Please give me suggestions on how to improve this essay based on Shylock from The Merchant of Venice. Paragraph1: (I was nothing more than an anguished soul, excluded from society. I had been a...
Please give me suggestions on how to improve this essay based on Shylock from The Merchant of Venice.
(I was nothing more than an anguished soul, excluded from society. I had been a victim of bigotry. Since birth, I have been excluded from the Venetian society, occupying the scorned profession of a money-grubbing usurer. Jews are hated by the Venetians; despised for our religion, culture, and occupation. Please do not put the blame all on me. Why are we despised for the only occupation that we are only permitted to practise by law? How could I make a living if I did not take interest? How was I meant to live, raise a daughter alone and face a cruel reality? I have faced many psychological sufferings in the past.)......... Many times (Antonio)I was cursed( me), called (me) a heathen, a cut-throat dog and had my Jewish gabardine spat upon. I HAVE borne it with a patient shrug,( for sufferance is the)a badge of sufferance. (all our tribe.) I was incensed by( Antonio’s) frequent denunciations of me BUT ( I do not recall committing any wrong to anyone, other than offending by practising) my Jewish culture and making a living ARE MY SINS.
(There has not been a day that goes by in which someone is not hurling anti-Semitic insults at me. I have never been understood because no one has even seen me for anything other my Jewishness. Jews remain the quintessential victims and the timeless sufferers.) In the shadow of unbearable suffering, is there (no) ANY sense of justice? Every indignation penetrated my soul, left me in agony, in shame. Vicious words (about me were and still are on the tip of the tongue of every Venetian Christian. I was regularly humiliated publicly by Antonio in the Rialto. My esteem had been degraded, stepped upon.)PENETRATED MY SOUL.( I was known as the ‘malicious Jew,’ another thing added to the abundant hatred already inflicted upon me. Normally, I was left)LEAVING ME defeated and feeble on a daily basis.( Even when Antonio came and requested for money, he spoke with such brutal words. I do not know what happened to me on that day, but it was as if all my hurt was elicited) After what seems like centuries of insult and outrage, (and) I (was)felt provoked and was STIRRED(inspired) to DEMAND (draw) such conditions of the bond.( I know now that) I am undeniably at fault, AND I apologise, (and I beg of you to consider the source of such actions committed by me for they were not provoked on their own nor typical of my true character. )

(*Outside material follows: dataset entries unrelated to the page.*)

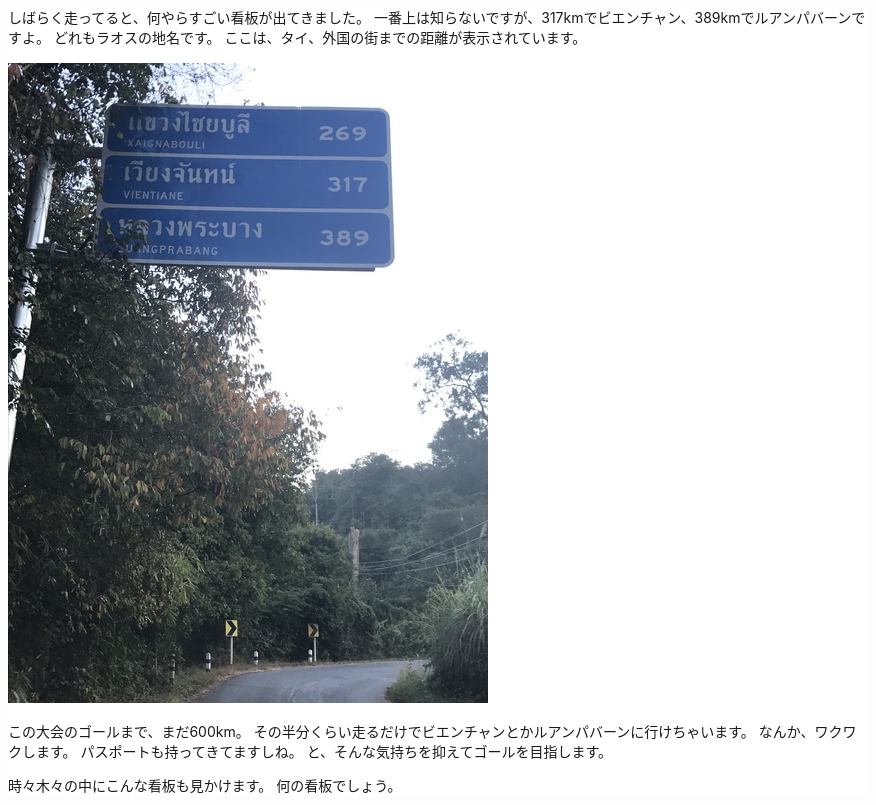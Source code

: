 しばらく走ってると、何やらすごい看板が出てきました。
一番上は知らないですが、317kmでビエンチャン、389kmでルアンパバーンですよ。
どれもラオスの地名です。
ここは、タイ、外国の街までの距離が表示されています。

![](../img/IMG_4945.JPG)

この大会のゴールまで、まだ600km。
その半分くらい走るだけでビエンチャンとかルアンパバーンに行けちゃいます。
なんか、ワクワクします。
パスポートも持ってきてますしね。
と、そんな気持ちを抑えてゴールを目指します。

時々木々の中にこんな看板も見かけます。
何の看板でしょう。
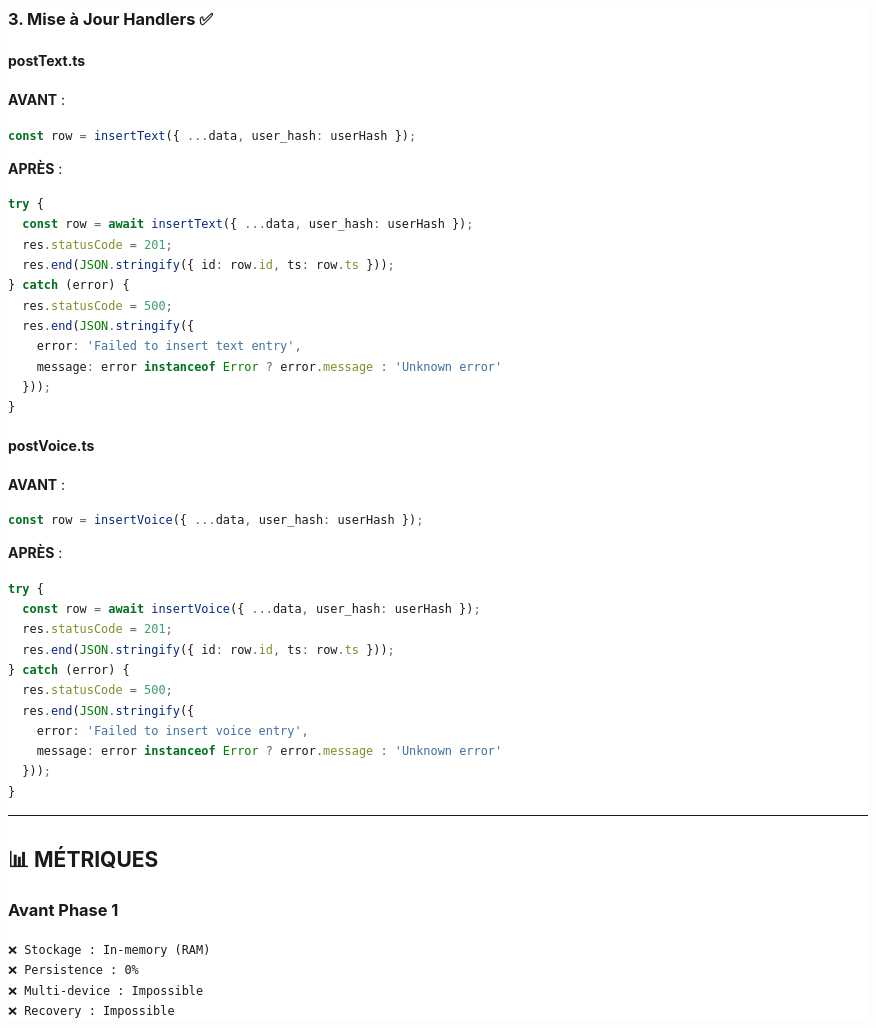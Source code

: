 
### 3. Mise à Jour Handlers ✅

#### postText.ts
**AVANT** :
```typescript
const row = insertText({ ...data, user_hash: userHash });
```

**APRÈS** :
```typescript
try {
  const row = await insertText({ ...data, user_hash: userHash });
  res.statusCode = 201;
  res.end(JSON.stringify({ id: row.id, ts: row.ts }));
} catch (error) {
  res.statusCode = 500;
  res.end(JSON.stringify({ 
    error: 'Failed to insert text entry', 
    message: error instanceof Error ? error.message : 'Unknown error' 
  }));
}
```

#### postVoice.ts
**AVANT** :
```typescript
const row = insertVoice({ ...data, user_hash: userHash });
```

**APRÈS** :
```typescript
try {
  const row = await insertVoice({ ...data, user_hash: userHash });
  res.statusCode = 201;
  res.end(JSON.stringify({ id: row.id, ts: row.ts }));
} catch (error) {
  res.statusCode = 500;
  res.end(JSON.stringify({ 
    error: 'Failed to insert voice entry', 
    message: error instanceof Error ? error.message : 'Unknown error' 
  }));
}
```

---

## 📊 MÉTRIQUES

### Avant Phase 1
```
❌ Stockage : In-memory (RAM)
❌ Persistence : 0%
❌ Multi-device : Impossible
❌ Recovery : Impossible
```
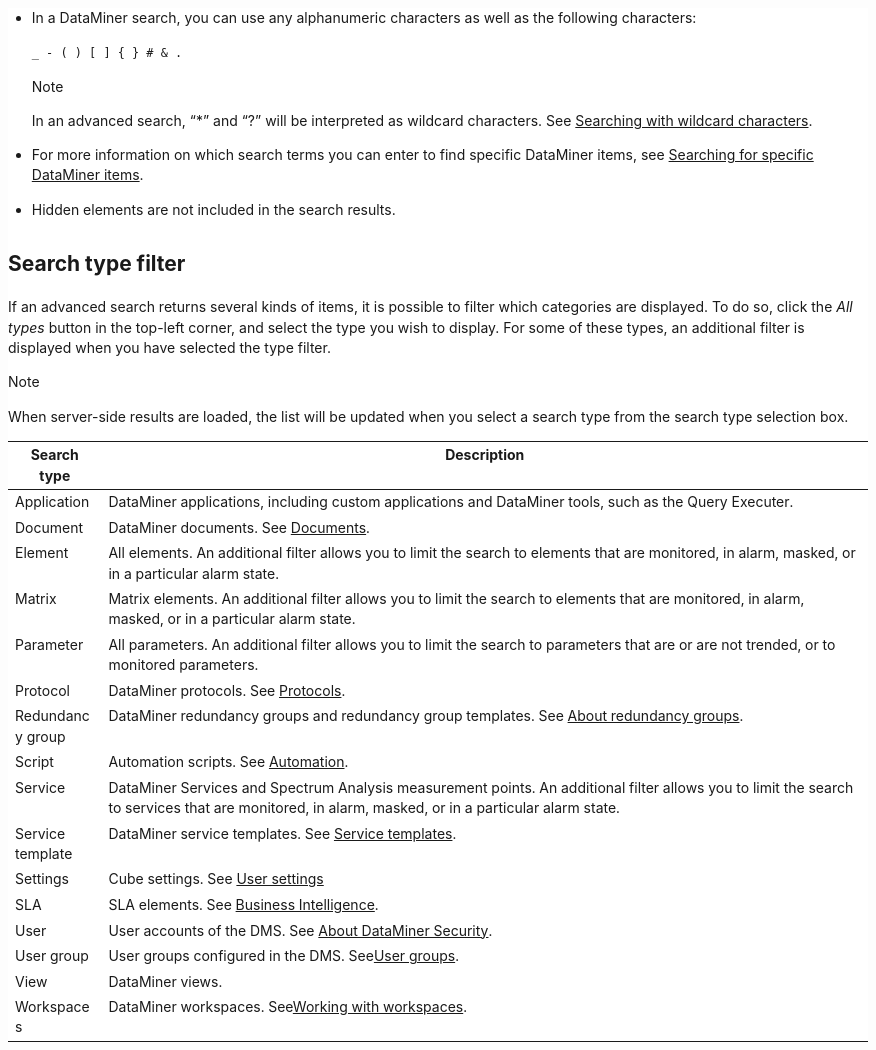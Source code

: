 - In a DataMiner search, you can use any alphanumeric characters as well as the following characters:

    ```txt
    _ - ( ) [ ] { } # & .
    ```

    > [!NOTE]
    > In an advanced search, “\*” and “?” will be interpreted as wildcard characters. See [Searching with wildcard characters](#searching-with-wildcard-characters).

- For more information on which search terms you can enter to find specific DataMiner items, see [Searching for specific DataMiner items](#searching-for-specific-dataminer-items).

- Hidden elements are not included in the search results.

## Search type filter

If an advanced search returns several kinds of items, it is possible to filter which categories are displayed. To do so, click the *All types* button in the top-left corner, and select the type you wish to display. For some of these types, an additional filter is displayed when you have selected the type filter.

> [!NOTE]
> When server-side results are loaded, the list will be updated when you select a search type from the search type selection box.

| Search type | Description |
|--|--|
| Application      | DataMiner applications, including custom applications and DataMiner tools, such as the Query Executer. |
| Document         | DataMiner documents. See [Documents](xref:About_the_Documents_module). |
| Element          | All elements. An additional filter allows you to limit the search to elements that are monitored, in alarm, masked, or in a particular alarm state. |
| Matrix           | Matrix elements. An additional filter allows you to limit the search to elements that are monitored, in alarm, masked, or in a particular alarm state. |
| Parameter        | All parameters. An additional filter allows you to limit the search to parameters that are or are not trended, or to monitored parameters. |
| Protocol         | DataMiner protocols. See [Protocols](xref:Protocols1). |
| Redundancy group | DataMiner redundancy groups and redundancy group templates. See [About redundancy groups](xref:About_redundancy_groups). |
| Script           | Automation scripts. See [Automation](xref:automation). |
| Service          | DataMiner Services and Spectrum Analysis measurement points. An additional filter allows you to limit the search to services that are monitored, in alarm, masked, or in a particular alarm state. |
| Service template | DataMiner service templates. See [Service templates](xref:Service_templates). |
| Settings         | Cube settings. See [User settings](xref:User_settings) |
| SLA              | SLA elements. See [Business Intelligence](xref:sla). |
| User             | User accounts of the DMS. See [About DataMiner Security](xref:About_DMS_Security). |
| User group       | User groups configured in the DMS. See[User groups](xref:User_groups). |
| View             | DataMiner views. |
| Workspaces       | DataMiner workspaces. See[Working with workspaces](xref:Working_with_workspaces). |
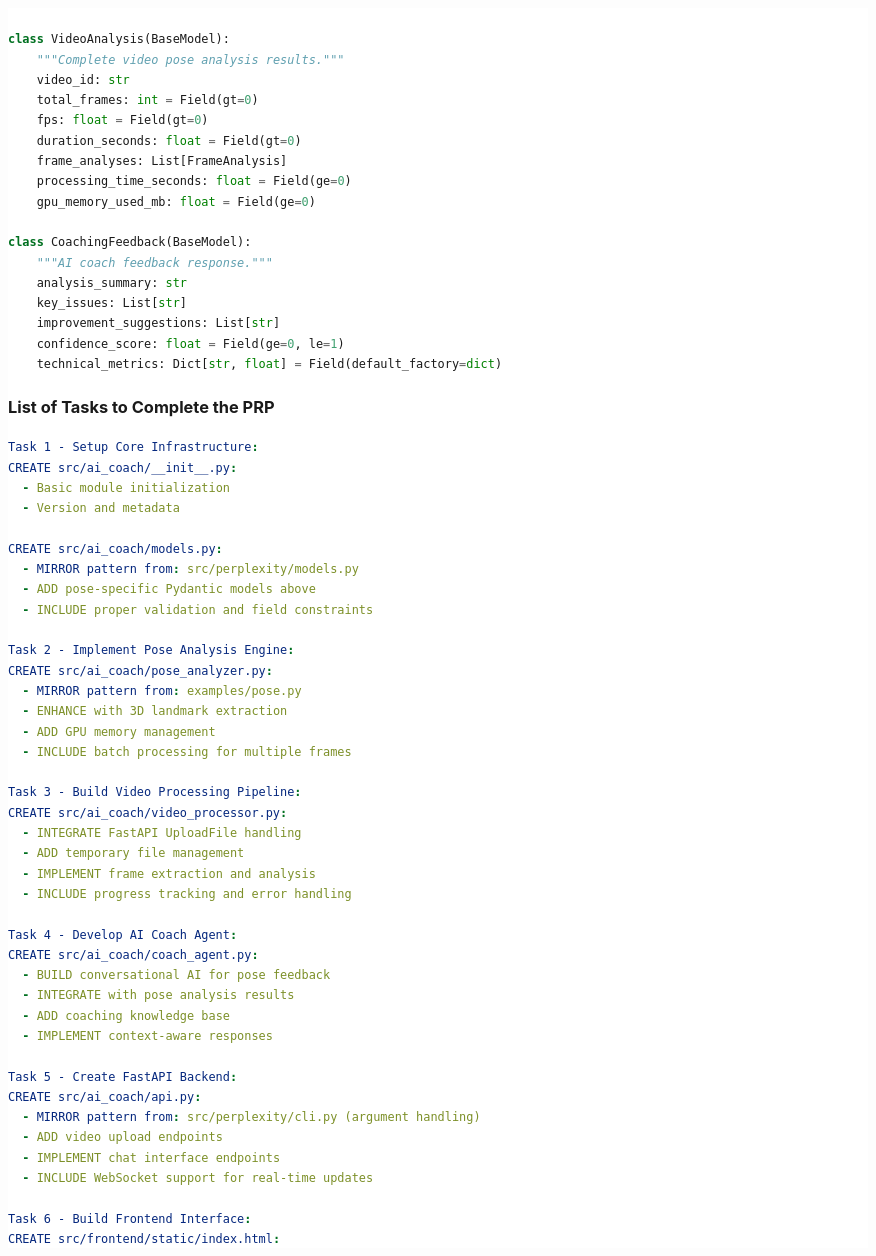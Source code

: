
 ```python

class VideoAnalysis(BaseModel):
    """Complete video pose analysis results."""
    video_id: str
    total_frames: int = Field(gt=0)
    fps: float = Field(gt=0)
    duration_seconds: float = Field(gt=0)
    frame_analyses: List[FrameAnalysis]
    processing_time_seconds: float = Field(ge=0)
    gpu_memory_used_mb: float = Field(ge=0)

class CoachingFeedback(BaseModel):
    """AI coach feedback response."""
    analysis_summary: str
    key_issues: List[str]
    improvement_suggestions: List[str]
    confidence_score: float = Field(ge=0, le=1)
    technical_metrics: Dict[str, float] = Field(default_factory=dict)
```

### List of Tasks to Complete the PRP

```yaml
Task 1 - Setup Core Infrastructure:
CREATE src/ai_coach/__init__.py:
  - Basic module initialization
  - Version and metadata

CREATE src/ai_coach/models.py:
  - MIRROR pattern from: src/perplexity/models.py
  - ADD pose-specific Pydantic models above
  - INCLUDE proper validation and field constraints

Task 2 - Implement Pose Analysis Engine:
CREATE src/ai_coach/pose_analyzer.py:
  - MIRROR pattern from: examples/pose.py
  - ENHANCE with 3D landmark extraction
  - ADD GPU memory management
  - INCLUDE batch processing for multiple frames

Task 3 - Build Video Processing Pipeline:
CREATE src/ai_coach/video_processor.py:
  - INTEGRATE FastAPI UploadFile handling
  - ADD temporary file management
  - IMPLEMENT frame extraction and analysis
  - INCLUDE progress tracking and error handling

Task 4 - Develop AI Coach Agent:
CREATE src/ai_coach/coach_agent.py:
  - BUILD conversational AI for pose feedback
  - INTEGRATE with pose analysis results
  - ADD coaching knowledge base
  - IMPLEMENT context-aware responses

Task 5 - Create FastAPI Backend:
CREATE src/ai_coach/api.py:
  - MIRROR pattern from: src/perplexity/cli.py (argument handling)
  - ADD video upload endpoints
  - IMPLEMENT chat interface endpoints
  - INCLUDE WebSocket support for real-time updates

Task 6 - Build Frontend Interface:
CREATE src/frontend/static/index.html:
```
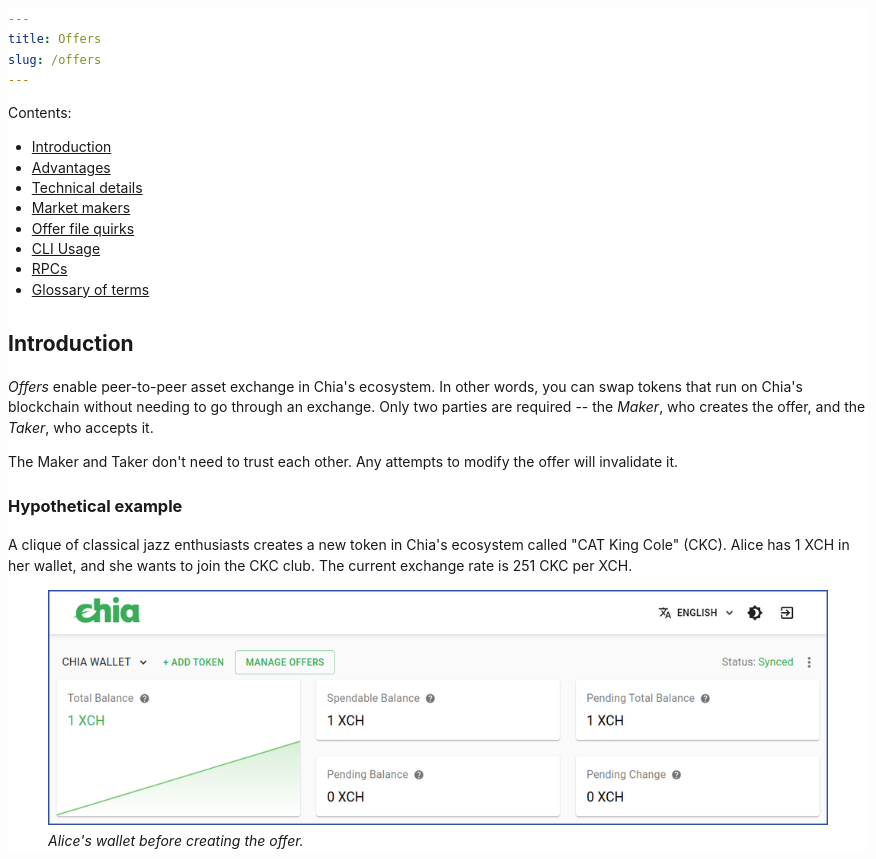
 ```yaml
---
title: Offers
slug: /offers
---
```


Contents:

- [Introduction](#introduction)
- [Advantages](#advantages)
- [Technical details](#technical-details)
- [Market makers](#market-makers)
- [Offer file quirks](#offer-file-quirks)
- [CLI Usage](#cli-usage)
- [RPCs](#rpcs)
- [Glossary of terms](#glossary-of-terms)

## Introduction

_Offers_ enable peer-to-peer asset exchange in Chia's ecosystem. In other words, you can swap tokens that run on Chia's blockchain without needing to go through an exchange. Only two parties are required -- the _Maker_, who creates the offer, and the _Taker_, who accepts it.

The Maker and Taker don't need to trust each other. Any attempts to modify the offer will invalidate it.

### Hypothetical example

A clique of classical jazz enthusiasts creates a new token in Chia's ecosystem called "CAT King Cole" (CKC). Alice has 1 XCH in her wallet, and she wants to join the CKC club. The current exchange rate is 251 CKC per XCH.

<figure>
<img src="/img/offers_img/offers/1_alice_1_xch.png" alt="Alice wallet before offer"/>
<figcaption>
<em>Alice's wallet before creating the offer.</em>
</figcaption>
</figure>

Every good drama requires a villain and, in The Merchant of Venice, Shylock certainly delivers. Using questions in your opening paragraph is a good way to engage with your audience such as you have done but you also need to introduce yourself. Shylock is abrupt so the tone is good but rearrange the order - introduce the Jews and their repeated persecution first so that the reader has something to work with but do NOT insult the Venetians.
The essay is quite intense and so needs a strong and definitive introduction. However, in Shakespeare's day, the Jews were disliked and so it may be better to start with the references to bringing up his daughter which will give him something in common with the Venetian, rather than highlighting all the distinct differences and being too confrontational. Appeal to the compassion of the Venetians. Repeating what the Venetians already believe - Jews are scorned, hated, blamed - will only remind them of the reasons they "despise" Jews - and we really do not want to do that.
You could try starting with the plight of raising a daughter in a harsh environment, for example, rearranging your own words :
Raising a daughter alone and facing a cruel reality, after my wife was so cruelly taken from me, has been such a trial. You can understand how difficult it has been to make a living in such a despised profession, the only occupation that we are only permitted to practise by law. How could I make a living if I did not take interest?
Continue with the version above (from "Many times..." but take care to avoid direct insults and personal affronts. I suggest the use of the third person and that you consider leaving out the bracketed sections as they tend to be very involved. This is more likely to distract the reader. The highlighted areas will introduce Shylock and his pain and by the end, the reader will understand what the problem is - demanding his "pound of flesh" and the intention - to apologize. This ending then serves as the thesis statement:
"After what seems like centuries of insult and outrage, I felt provoked and was STIRRED to DEMAND such conditions of the bond. I am undeniably at fault, AND I apologise."